▸ **WHAT YOU WILL DO**:
Search the data for the word "interface" and copy every line that contains it.

▸ **DATA UNDER STUDY**:
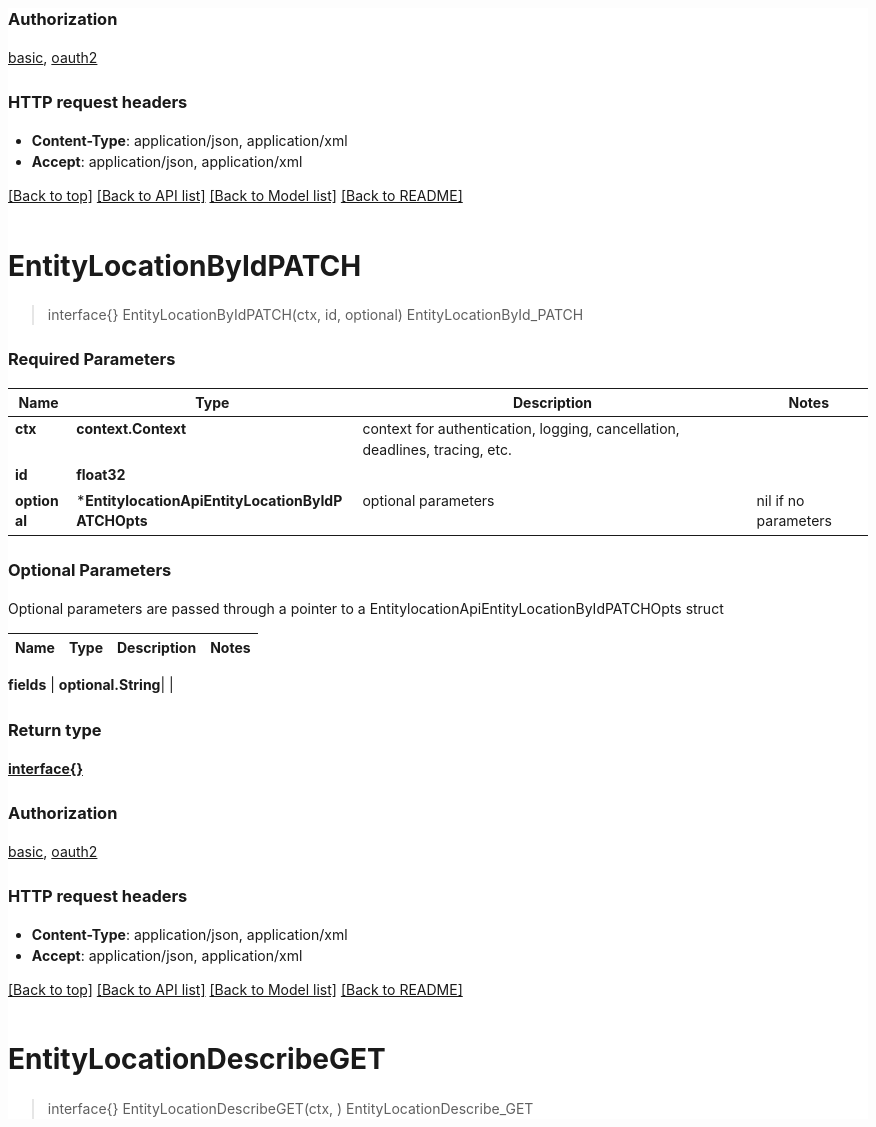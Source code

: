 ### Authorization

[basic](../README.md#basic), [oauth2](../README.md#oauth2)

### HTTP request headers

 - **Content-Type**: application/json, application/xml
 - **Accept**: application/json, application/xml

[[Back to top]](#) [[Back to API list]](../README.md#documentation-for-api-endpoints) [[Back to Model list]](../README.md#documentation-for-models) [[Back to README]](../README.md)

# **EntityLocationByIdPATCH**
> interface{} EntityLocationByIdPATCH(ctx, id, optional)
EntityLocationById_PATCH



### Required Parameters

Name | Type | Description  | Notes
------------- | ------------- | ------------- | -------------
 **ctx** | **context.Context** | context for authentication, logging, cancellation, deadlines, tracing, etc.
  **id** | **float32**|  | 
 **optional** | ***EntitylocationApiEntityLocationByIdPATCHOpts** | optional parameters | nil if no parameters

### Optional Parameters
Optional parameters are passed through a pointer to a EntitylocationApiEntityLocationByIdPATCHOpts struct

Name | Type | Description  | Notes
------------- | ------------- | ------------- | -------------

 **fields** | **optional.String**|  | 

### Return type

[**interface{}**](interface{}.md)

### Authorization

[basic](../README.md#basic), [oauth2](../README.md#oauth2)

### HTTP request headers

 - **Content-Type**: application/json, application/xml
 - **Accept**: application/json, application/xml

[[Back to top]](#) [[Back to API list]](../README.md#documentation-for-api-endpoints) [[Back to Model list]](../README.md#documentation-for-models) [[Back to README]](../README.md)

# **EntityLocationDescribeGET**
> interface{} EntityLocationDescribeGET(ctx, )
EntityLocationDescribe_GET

==

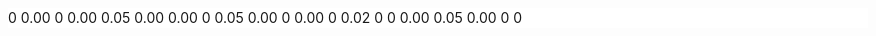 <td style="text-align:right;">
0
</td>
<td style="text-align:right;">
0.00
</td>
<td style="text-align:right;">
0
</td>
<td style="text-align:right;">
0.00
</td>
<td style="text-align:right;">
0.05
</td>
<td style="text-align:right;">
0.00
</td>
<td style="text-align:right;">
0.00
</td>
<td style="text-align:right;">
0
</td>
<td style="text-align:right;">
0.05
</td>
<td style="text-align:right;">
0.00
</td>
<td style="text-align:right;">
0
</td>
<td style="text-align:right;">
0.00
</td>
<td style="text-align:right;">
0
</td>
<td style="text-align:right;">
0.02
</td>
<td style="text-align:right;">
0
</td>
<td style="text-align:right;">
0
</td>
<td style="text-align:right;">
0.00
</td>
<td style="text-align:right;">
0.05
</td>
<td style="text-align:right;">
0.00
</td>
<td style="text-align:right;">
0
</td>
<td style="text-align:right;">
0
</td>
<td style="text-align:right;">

▸ **ANSWER**:
> interface{} EntityLocationByIdPATCH(ctx, id, optional)
[**interface{}**](interface{}.md)
> interface{} EntityLocationDescribeGET(ctx, )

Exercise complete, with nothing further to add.